Invasão e favela vertical: o saldo de projetos habitacionais “falidos”
7:20 30/03/2018
[Via Campo Grande News]
Cigarro paraguaio com preço oscilante entre R$ 2 e R$ 2,50; pula-pula que custa R$ 1 pelo uso durante dez minutos; ovo de Páscoa caseiro; manicure. As diversas propagandas que se espalham pelo “esqueleto” da massa falida da Homex, no Jardim Centro-Oeste, reforçam a proporção da invasão, que se estende por uma grande área e já conta com núcleo comercial em expansão.

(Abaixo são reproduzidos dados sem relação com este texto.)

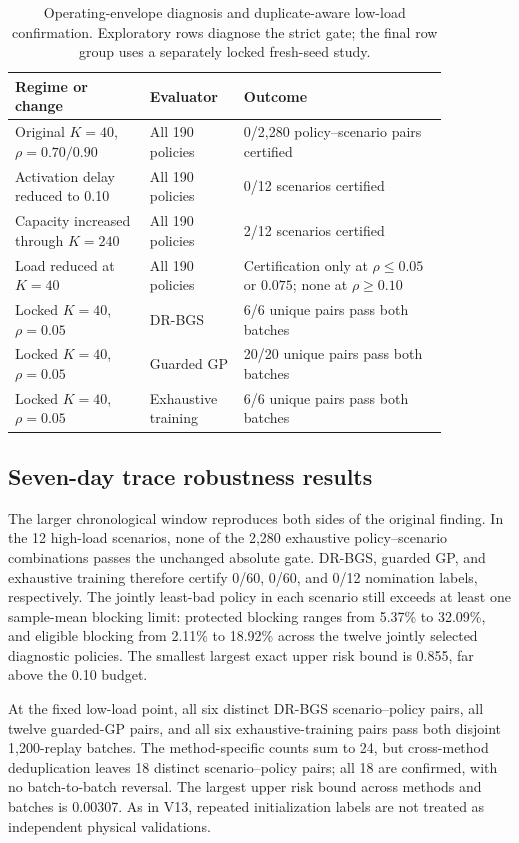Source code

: \documentclass[preprint,12pt]{elsarticle}
\begin{document}
\begin{table}[t]
\centering
\small
\caption{Operating-envelope diagnosis and duplicate-aware low-load confirmation. Exploratory rows diagnose the strict gate; the final row group uses a separately locked fresh-seed study.}
\label{tab:operating-envelope}
\begin{tabular}{p{0.27\linewidth}p{0.18\linewidth}p{0.41\linewidth}}
\toprule
Regime or change & Evaluator & Outcome \\
\midrule
Original $K=40$, $\rho=0.70/0.90$ & All 190 policies & 0/2,280 policy--scenario pairs certified \\
Activation delay reduced to 0.10 & All 190 policies & 0/12 scenarios certified \\
Capacity increased through $K=240$ & All 190 policies & 2/12 scenarios certified \\
Load reduced at $K=40$ & All 190 policies & Certification only at $\rho\le0.05$ or $0.075$; none at $\rho\ge0.10$ \\
\midrule
Locked $K=40$, $\rho=0.05$ & DR-BGS & 6/6 unique pairs pass both batches \\
Locked $K=40$, $\rho=0.05$ & Guarded GP & 20/20 unique pairs pass both batches \\
Locked $K=40$, $\rho=0.05$ & Exhaustive training & 6/6 unique pairs pass both batches \\
\bottomrule
\end{tabular}
\end{table}

\subsection{Seven-day trace robustness results}
\label{sec:v15results}

The larger chronological window reproduces both sides of the original finding. In the 12 high-load scenarios, none of the 2,280 exhaustive policy--scenario combinations passes the unchanged absolute gate. DR-BGS, guarded GP, and exhaustive training therefore certify 0/60, 0/60, and 0/12 nomination labels, respectively. The jointly least-bad policy in each scenario still exceeds at least one sample-mean blocking limit: protected blocking ranges from 5.37\% to 32.09\%, and eligible blocking from 2.11\% to 18.92\% across the twelve jointly selected diagnostic policies. The smallest largest exact upper risk bound is 0.855, far above the 0.10 budget.

At the fixed low-load point, all six distinct DR-BGS scenario--policy pairs, all twelve guarded-GP pairs, and all six exhaustive-training pairs pass both disjoint 1,200-replay batches. The method-specific counts sum to 24, but cross-method deduplication leaves 18 distinct scenario--policy pairs; all 18 are confirmed, with no batch-to-batch reversal. The largest upper risk bound across methods and batches is 0.00307. As in V13, repeated initialization labels are not treated as independent physical validations.
\end{document}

Do outro lado da cidade, na Mata do Jacinto, uma favela vertical, cuja estrutura deteriorada levou o prédio a ser apelidado de Carandiru, é herança da falência da Degrau, em mais um projeto habitacional frustrado.
Na manhã acompanhada pela chuva que marca os últimos dias de março, o galo canta e os cachorros se escondem no prédio inacabado da rua Jamil Basmage, na Mata do Jacinto. A ruína é o endereço há 11 anos de Luzenir da Silva, 60 anos.
Ela conta que testemunhou quatro tentativas de expulsão e tem receio de perder o lugar onde mora. O apartamento no térreo ganhou janelas e piso em dois cômodos. O imóvel tem três quartos, sala, cozinha e dois banheiros.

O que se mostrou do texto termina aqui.